EOF means End-Of-File.
"Triggering EOF" in this case roughly means "making the program aware that no more input will be sent".
In this case, since getchar()
will return a negative number if no character is read, the execution is terminated.
But this doesn't only apply to your specific program, it applies to many different tools.
In general "triggering EOF" can be done with a CTRL+D keystroke right after the last input flush (i.e. by sending an empty input).
For example with cat
:
% cat >file # Hit ENTER
foo # Hit ENTER and CTRL+D
%
What's happening under the hood when hitting CTRL+D is that the input typed since the last input flush is flushed; when this happens to be an empty input the read()
syscall called on the program's STDIN returns 0
, getchar()
returns a negative number (-1
in the GNU C library) and this is in turn interpreted as EOF1.
1 - https://stackoverflow.com/a/1516177/4316166
TL;DR: EOF is not a character, it's a macro used for evaluating negative return of an input-reading function. One can use Ctrl+D to send EOT
character which will force function return -1
Every programmer must RTFM
Let us refer to "C A Reference Manual", by Harbison and Steele, 4th ed. from 1995, page 317:
The negative integer EOF is a value that is not an encoding of a "real character" . . . For example fget (section 15.6) returns EOF when at end-of-file, because there is no "real character" to be read.
Essentially EOF
isn't a character, but rather an integer value implemented in stdio.h
to represent -1
. Thus, kos's answer is correct as far as that goes, but it's not about receiving "empty" input. Important note is that here EOF serves as return value (of getchar()
) comparison , not to signify an actual character. The man getchar
supports that:
RETURN VALUE
fgetc(), getc() and getchar() return the character read as an unsigned char cast to an int or EOF on end of file or error.
gets() and fgets() return s on success, and NULL on error or when end of file occurs while no characters have been read.
ungetc() returns c on success, or EOF on error.
Consider the while
loop - its primary purpose is to repeat action if condition in the brackets is true. Look again:
while ((c = getchar ()) != EOF)
It basically says keep doing stuff if c = getchar()

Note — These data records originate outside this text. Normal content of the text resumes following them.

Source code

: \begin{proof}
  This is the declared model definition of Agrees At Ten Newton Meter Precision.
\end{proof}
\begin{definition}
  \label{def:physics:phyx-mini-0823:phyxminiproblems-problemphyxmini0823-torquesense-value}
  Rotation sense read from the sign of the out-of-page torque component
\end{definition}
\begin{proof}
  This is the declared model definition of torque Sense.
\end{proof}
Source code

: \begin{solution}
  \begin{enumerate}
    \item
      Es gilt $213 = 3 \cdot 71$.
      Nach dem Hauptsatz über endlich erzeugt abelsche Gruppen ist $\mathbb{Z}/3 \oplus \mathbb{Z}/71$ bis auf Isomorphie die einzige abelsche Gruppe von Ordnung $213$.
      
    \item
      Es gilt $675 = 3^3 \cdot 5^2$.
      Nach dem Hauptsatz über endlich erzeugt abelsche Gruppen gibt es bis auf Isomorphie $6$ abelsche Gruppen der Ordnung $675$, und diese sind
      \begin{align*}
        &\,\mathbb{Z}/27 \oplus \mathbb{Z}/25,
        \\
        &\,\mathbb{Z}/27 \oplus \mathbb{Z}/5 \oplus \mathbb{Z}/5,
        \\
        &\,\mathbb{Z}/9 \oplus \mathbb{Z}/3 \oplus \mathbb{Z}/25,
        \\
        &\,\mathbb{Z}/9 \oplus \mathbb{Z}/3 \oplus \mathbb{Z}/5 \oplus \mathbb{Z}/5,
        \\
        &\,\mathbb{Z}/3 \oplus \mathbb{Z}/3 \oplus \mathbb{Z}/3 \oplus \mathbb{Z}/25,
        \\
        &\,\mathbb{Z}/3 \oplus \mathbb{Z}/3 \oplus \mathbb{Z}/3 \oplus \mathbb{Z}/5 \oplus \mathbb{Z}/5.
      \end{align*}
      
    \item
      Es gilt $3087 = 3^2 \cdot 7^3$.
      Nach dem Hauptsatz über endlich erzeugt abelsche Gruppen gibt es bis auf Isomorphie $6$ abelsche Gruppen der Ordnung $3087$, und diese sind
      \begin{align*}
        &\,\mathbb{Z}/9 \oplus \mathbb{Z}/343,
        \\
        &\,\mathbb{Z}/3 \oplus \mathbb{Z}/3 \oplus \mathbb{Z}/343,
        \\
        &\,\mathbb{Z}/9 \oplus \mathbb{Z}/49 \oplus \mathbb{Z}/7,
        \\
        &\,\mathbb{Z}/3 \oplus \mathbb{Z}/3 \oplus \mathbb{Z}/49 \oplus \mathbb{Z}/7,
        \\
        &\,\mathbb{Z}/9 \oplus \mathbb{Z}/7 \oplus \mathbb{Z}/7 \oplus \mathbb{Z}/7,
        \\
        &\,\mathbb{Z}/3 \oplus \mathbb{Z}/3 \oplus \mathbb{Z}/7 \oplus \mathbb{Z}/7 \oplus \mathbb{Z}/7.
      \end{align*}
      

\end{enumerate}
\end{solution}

returns successful code (0
or above ; it's a common thing by the way, try running successful command, then echo $?
and then failed echo $?
and see numbers they return ). So if we successfully get character and assing to C , returned status code is 0, failed is -1. EOF
is defined as -1
. Therefore when condition -1 == -1
occurs, loops stops. And when will that happen ? When there is no more character to get, when c = getchar()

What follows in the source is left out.